3. If the world's people decide to strive for this second outcome
rather than the first, the sooner they begin working to attain it,
the greater will be their chances of success. [pp. 23-24,
LIMITS TO GROWTH, Meadows et. al, 1972]
--

In LETHAL MODEL 2: The Limits to Growth Revisited, William Nordhouse
either didn't read or didn't understand Limits to Growth.  Although the LTG
models projected "accelerating industrialization, rapid population growth,
widespread malnutrition, depletion of nonrenewable resources, and a
deteriorating environment" , Nordhouse thought the book was about
limits to "economic growth":

"Two decades ago, a ferocious debate erupted about the feasibility and
desirability of future economic growth. The popular imagination was
captured by a study of the world economy known as The Limits to Growth.
This work, sponsored by the mysterious-sounding Club of Rome, convinced
many that unfettered economic growth had come to an end and that the
world was entering the 'era of limits.'

"The emergence of the anti-growth school was the latest peak in a long
intellectual cycle of pessimism about economic growth that originated
with Reverend T.R. Malthus in the early 1800s.
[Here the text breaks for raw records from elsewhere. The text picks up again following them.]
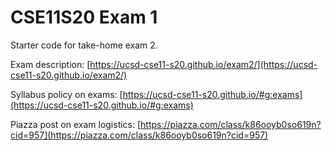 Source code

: # CSE11S20 Exam 1

Starter code for take-home exam 2.

Exam description: [https://ucsd-cse11-s20.github.io/exam2/](https://ucsd-cse11-s20.github.io/exam2/)

Syllabus policy on exams: [https://ucsd-cse11-s20.github.io/#g:exams](https://ucsd-cse11-s20.github.io/#g:exams)

Piazza post on exam logistics: [https://piazza.com/class/k86ooyb0so619n?cid=957](https://piazza.com/class/k86ooyb0so619n?cid=957)

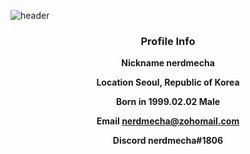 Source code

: ![header](https://capsule-render.vercel.app/api?type=waving&height=300&color=0000ff&text=Welcome%20to%20my%20GitHub&fontColor=ffffff&desc=by%20nerdmecha&descAlign=74&descSize=20&fontSize=50&fontAlign=50&fontAlignY=45&descAlignY=55&animation=fadeIn)

<h3 align="center">Profile Info</h3>
<div align="center">
  <!-- Basic -->
  <b><p>Nickname nerdmecha</p></b>
  <b><p>Location Seoul, Republic of Korea</p></b>
  <b><p>Born in 1999.02.02 Male</p></b>

  <!-- Contact -->
  <b><p>Email <nerdmecha@zohomail.com></p></b>
  <b><p>Discord nerdmecha#1806</p></b>
</div>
But such concerns
receded from the public consciousness in the 1970s and early 1980s as
the immediacy of skyrocketing oil prices, a growing international debt
crisis, mounting fiscal imbalances, and slowing productivity and real
wage growth displaced vaguer long-term anxieties about declining
resources and growing entropy." [p. 1]

Having misunderstood (or misrepresented) both Malthus and the entire
LTG debate, Nordhouse finds no "theoretical" limits to economic growth
and looks to past economic growth for evidence of economic limits:

"Ultimately, then, the debate about future of economic growth is an
empirical one, and resolving the debate will require analysts to examine
fundamental structural parameters of the economy. Several critical
issues must be examined. How large are the drags from natural resources
and land? What is the quantitative relationship between technological
change and the resource-land drag? How does human population growth
behave as incomes rise? How much substitution is possible between labor
and capital on the one hand, and scarce natural resources, land, and
pollution abatement on the other? These are empirical questions that
cannot be settled solely by theorizing." [p. 16]

I have more of Nordhouse's paper and more of the original Limits to
Growth material in the footnotes at: http://dieoff.com/page168.htm

References and notes:

[1] The Economist in PLENTY OF GLOOM,12/20/97.
http://www.economist.com/editorial/freeforall/20-12-97/xm0002.html

"In 1972 the Club of Rome published a highly influential report called
'Limits to Growth'. To many in the environmental movement, that report still
stands as a beacon of sense in the foolish world of economics. But were its
predictions borne out?

"'Limits to Growth' said total global oil reserves amounted to 550 billion
barrels. 'We could use up all of the proven reserves of oil in the entire
world by the end of the next decade,' said President Jimmy Carter shortly
afterwards. Sure enough, between 1970 and 1990 the world used 600 billion
barrels of oil. So, according to the Club of Rome, reserves should have been
overdrawn by 50 billion barrels by 1990. In fact, by 1990 unexploited
reserves amounted to 900 billion barrels -- not counting the tar shales, of
which a single deposit in Alberta contains more than 550 billion barrels."

But the Economist is simply wrong!  In fact, the Club of Rome allowed for a
500% increase in "reserves".  See http://www.dieoff.com/LimitsToGrowth.htm

Moreover, global oil production is now expected to "peak" in about five
years, see: THE END OF CHEAP OIL by Colin J. Campbell and Jean H.